Poverty, in the 1960s, did not just affect white Appalachians like Fletcher. As Johnson himself wrote in his memoirs, the poor “were black and they were white, of every religion and background and national origin. And they were 35 million strong.” But Johnson chose a white family to represent poverty to the American public. His legislative agenda would be contentious, and he needed as much support from Republicans and Democrats as he could get. It seems he made a calculation: Convincing elected officials, the majority of whom were white, to help poor people would be a lot easier if they thought of the poor as white people like them.

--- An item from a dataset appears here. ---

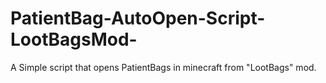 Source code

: # PatientBag-AutoOpen-Script-LootBagsMod-
A Simple script that opens PatientBags in minecraft from "LootBags" mod.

The example highlights a fact of life about welfare in America: People are more likely to support anti-poverty programs if they conceive of the poor as “like them,” especially when it comes to race. On a state-by-state basis, places with the most homogeneous populations tend to be the most generous. Oregon, for example, one of the whitest states in the union, has an extensive safety net, as I’ve written about before. Today, Oregon, where 84 percent of the population is white and 1.8 percent of the population is black, gives a single-parent family of three $506 a month through Temporary Aid to Needy Families (TANF), the modern-day welfare program. Mississippi, which is 60 percent white and 38 percent black, gives a single-parent family of three just $170 a month.